The RL-GLB platform 20 may be deployed in one or more cloud environments or one or more data centers. It may also be deployed in an air-gapped environment. The platform may be deployed as a SaaS on a cloud Kubernetes environment or cloud services-based environment.


In one embodiment, metrics for the RL-GLB/RL-GTM are ingested from the clusters 16 via mechanisms such as open telemetry, Prometheus, KSM, state metrics, application metrics, node metrics, service level metrics and service mesh metrics, etc. The metrics can include GPU metrics, GPU loading data, GPU application metrics and GPU/compute/cluster resource utilization metrics.


The cluster metrics may be ingested to 3rd party monitoring platforms 24 such as Datadog, NewRelic, Prometheus, Dynatrace, Cisco FSO, ELK, Elastic, SumoLogic, AppDynamics, Oracle APM, Akamai APM, Apdex, Microsoft Application Insights, etc. The Smart GLB platform 20 may ingest metrics/logs/etc. data from such external monitoring platforms 24 in addition to metrics/logs/etc. directly from the clusters 16.


In one embodiment, clusters 16 may consist of Kubernetes nodes or VM nodes (VM clusters) or combination of Kubernetes and VM nodes (VM clusters).

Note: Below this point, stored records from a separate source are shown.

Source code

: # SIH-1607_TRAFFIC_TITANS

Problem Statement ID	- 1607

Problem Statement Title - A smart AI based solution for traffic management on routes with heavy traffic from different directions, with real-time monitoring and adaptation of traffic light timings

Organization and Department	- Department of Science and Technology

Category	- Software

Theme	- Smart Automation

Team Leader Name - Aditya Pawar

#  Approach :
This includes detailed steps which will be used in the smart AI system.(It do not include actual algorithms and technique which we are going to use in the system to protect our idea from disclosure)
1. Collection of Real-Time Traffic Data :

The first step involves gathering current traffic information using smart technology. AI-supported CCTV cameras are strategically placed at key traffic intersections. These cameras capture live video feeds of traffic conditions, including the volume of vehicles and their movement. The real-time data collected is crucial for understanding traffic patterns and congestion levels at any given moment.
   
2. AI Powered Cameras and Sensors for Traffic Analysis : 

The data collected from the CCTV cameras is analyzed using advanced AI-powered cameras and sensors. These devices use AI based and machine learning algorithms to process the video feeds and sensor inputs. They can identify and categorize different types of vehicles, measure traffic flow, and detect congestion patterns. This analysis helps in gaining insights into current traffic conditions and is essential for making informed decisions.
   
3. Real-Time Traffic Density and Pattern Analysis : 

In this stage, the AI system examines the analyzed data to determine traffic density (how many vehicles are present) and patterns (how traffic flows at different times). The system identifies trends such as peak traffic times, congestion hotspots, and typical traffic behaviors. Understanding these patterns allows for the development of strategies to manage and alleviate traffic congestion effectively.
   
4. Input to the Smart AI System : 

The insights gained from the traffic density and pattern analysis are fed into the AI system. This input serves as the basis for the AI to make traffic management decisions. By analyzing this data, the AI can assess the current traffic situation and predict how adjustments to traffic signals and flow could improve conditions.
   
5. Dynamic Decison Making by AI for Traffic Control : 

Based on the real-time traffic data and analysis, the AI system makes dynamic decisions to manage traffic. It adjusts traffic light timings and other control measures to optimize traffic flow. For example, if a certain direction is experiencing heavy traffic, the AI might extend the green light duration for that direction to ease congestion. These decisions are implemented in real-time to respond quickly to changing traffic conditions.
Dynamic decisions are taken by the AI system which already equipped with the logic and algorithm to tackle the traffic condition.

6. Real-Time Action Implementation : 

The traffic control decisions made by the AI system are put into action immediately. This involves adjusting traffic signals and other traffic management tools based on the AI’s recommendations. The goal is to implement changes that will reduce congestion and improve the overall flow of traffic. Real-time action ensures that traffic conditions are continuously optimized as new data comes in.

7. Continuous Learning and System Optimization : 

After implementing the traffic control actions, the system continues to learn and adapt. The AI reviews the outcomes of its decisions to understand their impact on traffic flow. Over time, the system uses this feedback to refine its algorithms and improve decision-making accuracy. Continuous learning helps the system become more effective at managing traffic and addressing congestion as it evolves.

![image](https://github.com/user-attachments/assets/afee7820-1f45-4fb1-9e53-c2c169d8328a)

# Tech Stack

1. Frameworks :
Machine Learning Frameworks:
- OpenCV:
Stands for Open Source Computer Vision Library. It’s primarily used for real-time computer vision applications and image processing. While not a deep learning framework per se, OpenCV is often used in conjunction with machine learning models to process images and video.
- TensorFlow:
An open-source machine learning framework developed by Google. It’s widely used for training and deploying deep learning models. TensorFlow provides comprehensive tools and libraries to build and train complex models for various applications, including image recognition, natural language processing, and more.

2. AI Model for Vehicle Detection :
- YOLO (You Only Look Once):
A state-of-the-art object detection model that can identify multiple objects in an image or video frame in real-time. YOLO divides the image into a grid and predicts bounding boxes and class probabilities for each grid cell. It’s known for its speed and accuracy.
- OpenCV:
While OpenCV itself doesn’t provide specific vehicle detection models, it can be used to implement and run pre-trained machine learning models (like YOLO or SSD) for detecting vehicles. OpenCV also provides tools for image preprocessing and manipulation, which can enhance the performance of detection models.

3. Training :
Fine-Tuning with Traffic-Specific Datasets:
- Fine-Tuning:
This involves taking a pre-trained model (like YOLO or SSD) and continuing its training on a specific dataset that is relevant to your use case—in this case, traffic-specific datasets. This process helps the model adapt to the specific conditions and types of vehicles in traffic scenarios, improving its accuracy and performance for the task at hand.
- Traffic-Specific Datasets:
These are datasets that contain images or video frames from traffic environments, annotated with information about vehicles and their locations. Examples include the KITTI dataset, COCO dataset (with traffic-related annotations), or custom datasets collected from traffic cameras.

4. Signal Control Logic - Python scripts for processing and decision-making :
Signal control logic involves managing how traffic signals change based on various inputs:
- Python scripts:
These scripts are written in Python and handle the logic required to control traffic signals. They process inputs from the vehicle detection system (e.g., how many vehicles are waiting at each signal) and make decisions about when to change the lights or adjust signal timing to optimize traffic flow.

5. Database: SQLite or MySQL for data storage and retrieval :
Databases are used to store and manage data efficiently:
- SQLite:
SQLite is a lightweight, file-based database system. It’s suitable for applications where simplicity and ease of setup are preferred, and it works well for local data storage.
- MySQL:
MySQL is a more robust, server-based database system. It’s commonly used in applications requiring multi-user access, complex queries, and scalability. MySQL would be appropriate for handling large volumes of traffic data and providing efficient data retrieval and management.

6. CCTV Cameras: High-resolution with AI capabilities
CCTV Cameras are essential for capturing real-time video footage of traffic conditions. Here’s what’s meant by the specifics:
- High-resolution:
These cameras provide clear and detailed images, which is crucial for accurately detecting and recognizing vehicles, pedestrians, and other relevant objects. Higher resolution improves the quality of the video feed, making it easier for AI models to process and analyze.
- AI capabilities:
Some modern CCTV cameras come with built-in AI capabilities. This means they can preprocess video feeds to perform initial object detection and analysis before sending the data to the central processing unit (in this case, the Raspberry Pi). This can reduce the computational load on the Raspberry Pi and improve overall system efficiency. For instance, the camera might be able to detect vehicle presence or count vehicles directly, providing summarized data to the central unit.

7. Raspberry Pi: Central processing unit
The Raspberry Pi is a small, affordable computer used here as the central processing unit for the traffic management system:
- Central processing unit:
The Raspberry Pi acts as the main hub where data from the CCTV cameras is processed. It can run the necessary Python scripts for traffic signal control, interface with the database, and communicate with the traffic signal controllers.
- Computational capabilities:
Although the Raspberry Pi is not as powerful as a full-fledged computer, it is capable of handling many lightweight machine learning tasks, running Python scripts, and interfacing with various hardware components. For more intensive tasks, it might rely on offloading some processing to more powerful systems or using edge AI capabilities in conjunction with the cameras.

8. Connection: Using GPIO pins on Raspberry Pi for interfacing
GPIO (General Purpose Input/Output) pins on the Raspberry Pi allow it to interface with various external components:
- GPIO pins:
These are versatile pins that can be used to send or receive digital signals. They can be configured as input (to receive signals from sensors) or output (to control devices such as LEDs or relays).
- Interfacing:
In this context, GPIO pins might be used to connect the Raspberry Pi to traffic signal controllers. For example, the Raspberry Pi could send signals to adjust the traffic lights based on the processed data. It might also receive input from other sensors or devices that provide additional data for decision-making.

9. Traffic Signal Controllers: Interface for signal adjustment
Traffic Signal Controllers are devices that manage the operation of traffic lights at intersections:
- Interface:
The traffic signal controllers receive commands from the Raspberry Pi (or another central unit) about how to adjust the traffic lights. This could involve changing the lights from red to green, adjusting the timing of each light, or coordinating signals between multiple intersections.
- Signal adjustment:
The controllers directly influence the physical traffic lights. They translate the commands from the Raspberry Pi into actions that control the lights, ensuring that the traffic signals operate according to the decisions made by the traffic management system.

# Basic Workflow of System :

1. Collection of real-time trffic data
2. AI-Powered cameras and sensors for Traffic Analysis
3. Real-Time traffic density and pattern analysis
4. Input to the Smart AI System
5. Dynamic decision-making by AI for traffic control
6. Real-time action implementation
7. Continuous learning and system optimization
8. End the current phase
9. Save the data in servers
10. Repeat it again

In one embodiment, the clusters 16 may be part of a specialized arrangement referred to as KubeSlice—application slices or tenant slices. The clusters 16 and one or more namespaces/services may be associated with a slice. A cluster 16 and associated namespaces may be part of one or more slices. The namespaces/services are managed by the KubeSlice platform.


Workloads may be migrated to separate locations to get a better customer experience or service-level agreement or service-level objective (SLA/SLO) in conjunction with the Smart GLB, where in one embodiment the KubeSlice can be utilized for workload migration. Migration might be needed due to resource constraints, high availability policies, disaster recovery policies, outages, and resource cost objectives as well.

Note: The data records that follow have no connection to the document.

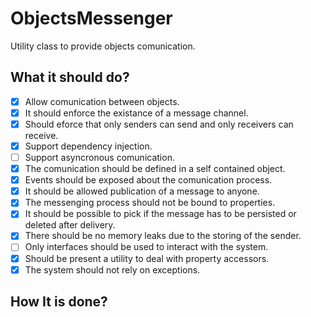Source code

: # ObjectsMessenger
Utility class to provide objects comunication.

## What it should do?
- [x] Allow comunication between objects.
- [x] It should enforce the existance of a message channel.
- [x] Should eforce that only senders can send and only receivers can receive.
- [x] Support dependency injection.
- [ ] Support asyncronous comunication. 
- [x] The comunication should be defined in a self contained object. 
- [x] Events should be exposed about the comunication process.
- [x] It should be allowed publication of a message to anyone. 
- [x] The messenging process should not be bound to properties. 
- [x] It should be possible to pick if the message has to be persisted or deleted after delivery. 
- [x] There should be no memory leaks due to the storing of the sender. 
- [ ] Only interfaces should be used to interact with the system. 
- [x] Should be present a utility to deal with property accessors.
- [x] The system should not rely on exceptions.
 
## How It is done?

In one embodiment, the clusters 16 and associated services/applications may be managed by a specialized platform referred to as Smart Scaler.


In one embodiment the clusters 16 and associated namespaces/services (that are part of the Smart GLB) may be part of the KubeSlice slice and the services may be auto scaled by the Smart Scaler platform (using a RL based auto-scaler).


In one embodiment, the DNS-based load balancing application may be deployed across global regions/zones by one or more DNS service providers. Typical network protocols include HTTP/HTTP, TCP, GRPC, UDP, IP, and typical traffic types include HTTP/HTTPS, UDP/TCP, GRPC, Web APIs, GPU based services APIs etc.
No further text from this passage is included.